## Work order
Below are records to be transcribed exactly; any pictures should be left out.

Source texts of formatted documents:
----------------

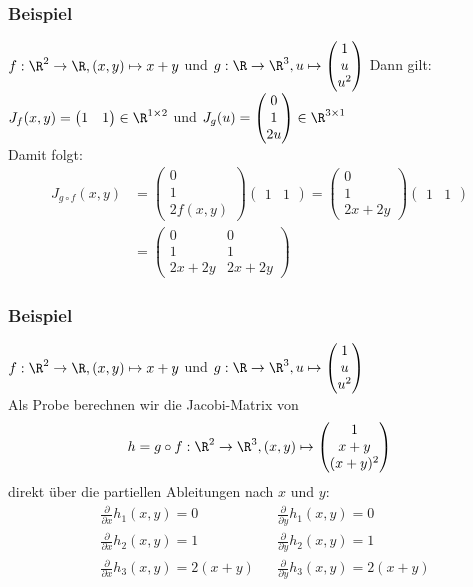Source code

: %
%
\begin{frame}\frametitle{Beispiel}
$f: \R^2 \to \R, (x,y)  \mapsto x+y$ und $g: \R \to \R^3, u \mapsto \begin{pmatrix} 1 \\ u \\ u^2 \end{pmatrix} $
Dann gilt:
$J_f(x,y)=\begin{pmatrix} 1 & 1  \end{pmatrix} \in \R^{1 \times 2}$ und $J_g(u)=\begin{pmatrix} 0 \\ 1 \\ 2u \end{pmatrix} \in \R^{3 \times 1}$\\
\pause Damit folgt: 
\begin{align*}
J_{g\circ f}(x,y)&=\begin{pmatrix} 0 \\ 1 \\ 2f(x,y) \end{pmatrix}\begin{pmatrix} 1 & 1  \end{pmatrix}=\begin{pmatrix} 0 \\ 1 \\ 2x+2y \end{pmatrix}\begin{pmatrix} 1 & 1  \end{pmatrix}\\
&=\begin{pmatrix} 0 & 0 \\ 1 & 1 \\ 2x+2y & 2x+2y \end{pmatrix}
\end{align*}

\end{frame}
%
%
\begin{frame}\frametitle{Beispiel}
$f: \R^2 \to \R, (x,y)  \mapsto x+y$ und $g: \R \to \R^3, u \mapsto \begin{pmatrix} 1 \\ u \\ u^2 \end{pmatrix} $\\
Als Probe berechnen wir die Jacobi-Matrix von 
$$
h=g \circ f : \R^2 \to \R^3, (x,y) \mapsto \begin{pmatrix}1 \\ x+y \\ (x+y)^2 \end{pmatrix}
$$
direkt über die partiellen Ableitungen nach $x$ und $y$:\pause
\begin{align*}
&\frac{\partial}{\partial x}h_1(x,y)=0 &&\frac{\partial}{\partial y}h_1(x,y)=0\\
&\frac{\partial}{\partial x}h_2(x,y)=1 &&\frac{\partial}{\partial y}h_2(x,y)=1 \\
&\frac{\partial}{\partial x}h_3(x,y)=2(x+y)&&\frac{\partial}{\partial y}h_3(x,y)=2(x+y)
\end{align*}
\end{frame}
%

----------------

## Solution for this exercise
Source code

: %
%
\begin{frame}\frametitle{Beispiel}
$f: \R^2 \to \R, (x,y)  \mapsto x+y$ und $g: \R \to \R^3, u \mapsto \begin{pmatrix} 1 \\ u \\ u^2 \end{pmatrix} $
Dann gilt:
$J_f(x,y)=\begin{pmatrix} 1 & 1  \end{pmatrix} \in \R^{1 \times 2}$ und $J_g(u)=\begin{pmatrix} 0 \\ 1 \\ 2u \end{pmatrix} \in \R^{3 \times 1}$\\
\pause Damit folgt: 
\begin{align*}
J_{g\circ f}(x,y)&=\begin{pmatrix} 0 \\ 1 \\ 2f(x,y) \end{pmatrix}\begin{pmatrix} 1 & 1  \end{pmatrix}=\begin{pmatrix} 0 \\ 1 \\ 2x+2y \end{pmatrix}\begin{pmatrix} 1 & 1  \end{pmatrix}\\
&=\begin{pmatrix} 0 & 0 \\ 1 & 1 \\ 2x+2y & 2x+2y \end{pmatrix}
\end{align*}

\end{frame}
%
%
\begin{frame}\frametitle{Beispiel}
$f: \R^2 \to \R, (x,y)  \mapsto x+y$ und $g: \R \to \R^3, u \mapsto \begin{pmatrix} 1 \\ u \\ u^2 \end{pmatrix} $\\
Als Probe berechnen wir die Jacobi-Matrix von 
$$
h=g \circ f : \R^2 \to \R^3, (x,y) \mapsto \begin{pmatrix}1 \\ x+y \\ (x+y)^2 \end{pmatrix}
$$
direkt über die partiellen Ableitungen nach $x$ und $y$:\pause
\begin{align*}
&\frac{\partial}{\partial x}h_1(x,y)=0 &&\frac{\partial}{\partial y}h_1(x,y)=0\\
&\frac{\partial}{\partial x}h_2(x,y)=1 &&\frac{\partial}{\partial y}h_2(x,y)=1 \\
&\frac{\partial}{\partial x}h_3(x,y)=2(x+y)&&\frac{\partial}{\partial y}h_3(x,y)=2(x+y)
\end{align*}
\end{frame}
%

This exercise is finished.